A 25-to-30-foot tree in Diane Jacobs' Green Spring Valley neighborhood burned for hours yesterday, spreading awful fumes of burning wood that brought tears to neighbors' eyes while firefighters stood at arm's length, she said.

Apparently, during Sunday's thunderstorms, the quiet, residential, tree-lined community lost its lights for other reasons, not the fallen tree, said Jacobs, 41, an education research professor at Johns Hopkins University.

At 3 a.m. yesterday, electricity was restored.

But the tree -- 50 feet from Jacobs' house in her neighbor's front yard in the first block of Barstad Court west of Maryvale Preparatory School -- had fallen on live electrical wires during the storm.

At first, the wires were "shorting," and about 1 p.m. yesterday, the tree began to burn, she said.

By 8:30 p.m., "the tip and the base of the tree were on fire," she said, "sending yellow flames" into the air.

"How bad is it? "I can't walk outside any more," she said. "It makes my eyes teary."

Jacobs said the smell of the burning wood filled the entire court, which includes four homes, and to escape, neighbors retreated inside.

While the tree burned, Jacobs and other neighbors called the Lutherville fire station, she said.

The woman who lives in the house where the burning tree is called BG&E; at least nine times, Jacobs said.

"They told her to have someone cut it down," Jacobs said. "Anybody who touched the tree would have been dead."

"Our normal procedures, when called by the fire department in a hazardous situation, is to respond as quickly as possible," BG&E; spokesman John Metzger said today. "Our normal advice is to tell people to stay away from live wires and not touch the wires."

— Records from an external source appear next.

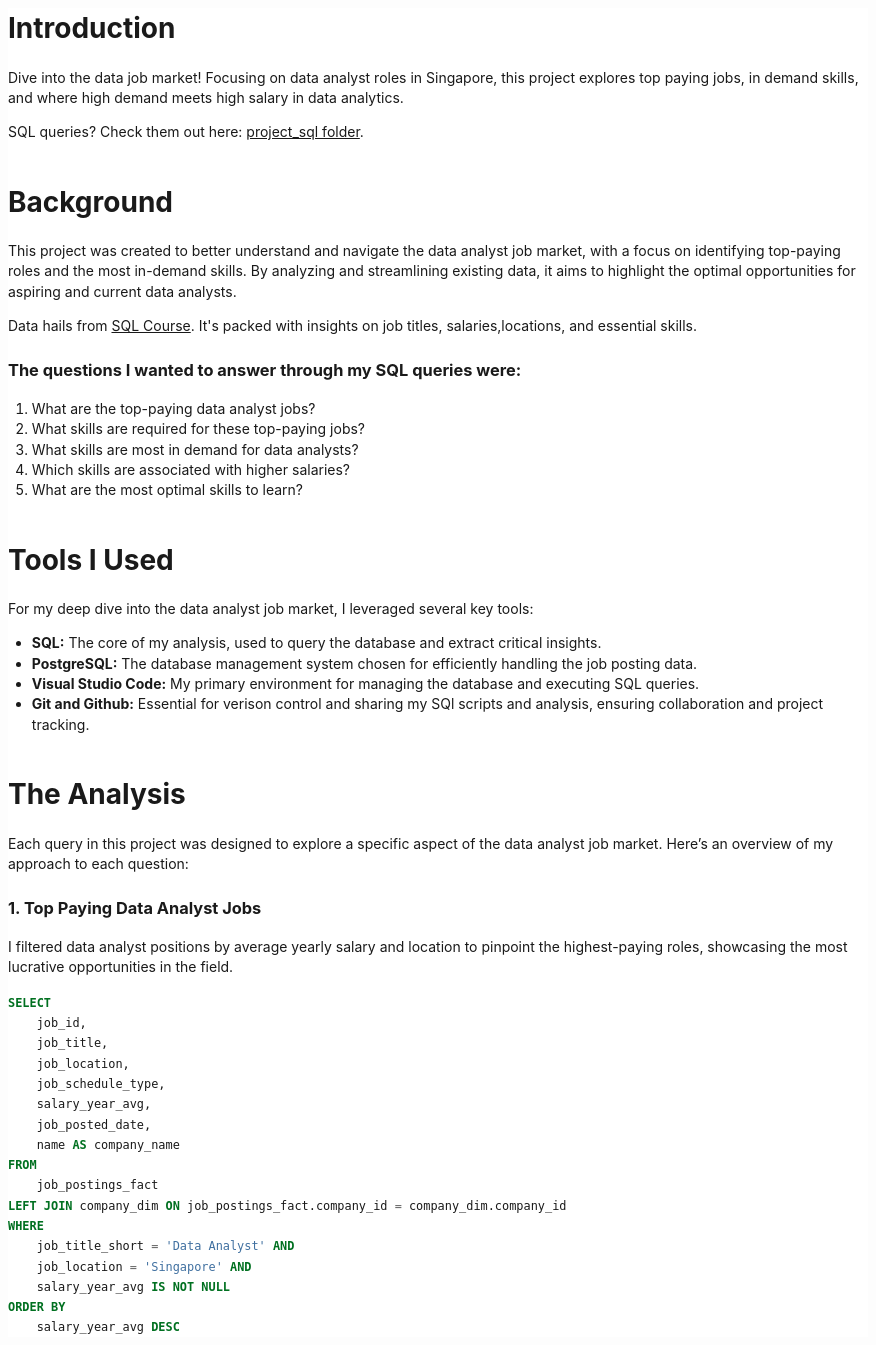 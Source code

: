 # Introduction
Dive into the data job market! Focusing on data analyst roles in Singapore, this project explores top paying jobs, in demand skills, and where high demand meets high salary in data analytics.

SQL queries? Check them out here: [project_sql folder](/project_sql/).

# Background
This project was created to better understand and navigate the data analyst job market, with a focus on identifying top-paying roles and the most in-demand skills. By analyzing and streamlining existing data, it aims to highlight the optimal opportunities for aspiring and current data analysts.

Data hails from [SQL Course](https://lukebarousse.com/sql). It's packed with insights on job titles, salaries,locations, and essential skills.

### The questions I wanted to answer through my SQL queries were:

1. What are the top-paying data analyst jobs?
2. What skills are required for these top-paying jobs?
3. What skills are most in demand for data analysts?
4. Which skills are associated with higher salaries?
5. What are the most optimal skills to learn?

# Tools I Used
For my deep dive into the data analyst job market, I leveraged several key tools:

- **SQL:** The core of my analysis, used to query the database and extract critical insights.
- **PostgreSQL:** The database management system chosen for efficiently handling the job posting data.
- **Visual Studio Code:** My primary environment for managing the database and executing SQL queries.
- **Git and Github:** Essential for verison control and sharing my SQl scripts and analysis, ensuring collaboration and project tracking.

# The Analysis
Each query in this project was designed to explore a specific aspect of the data analyst job market. Here’s an overview of my approach to each question:

### 1. Top Paying Data Analyst Jobs
I filtered data analyst positions by average yearly salary and location to pinpoint the highest-paying roles, showcasing the most lucrative opportunities in the field.

```sql
SELECT
    job_id,
    job_title,
    job_location,
    job_schedule_type,
    salary_year_avg,
    job_posted_date,
    name AS company_name
FROM
    job_postings_fact
LEFT JOIN company_dim ON job_postings_fact.company_id = company_dim.company_id
WHERE
    job_title_short = 'Data Analyst' AND
    job_location = 'Singapore' AND
    salary_year_avg IS NOT NULL
ORDER BY
    salary_year_avg DESC
```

He said he would investigate .

The fire department responded at least four times during the day, but said it couldn't extinguish the fire because it was "an electrical one," Jacobs said.

The firefighters told the neighbors they couldn't touch the fire because there were 30,000 volts of electricity involved, Jacobs said.

"It's just too bizarre to have a fire truck back and forth all day not doing anything," Jacobs said. "It's weird."

Like the annoyed neighbors, fire officials called BG&E;, Jacobs -- said.

But nothing happened, Jacobs said.

"It's a helpless feeling," she said. "It's confusing too. It's like a Catch 22."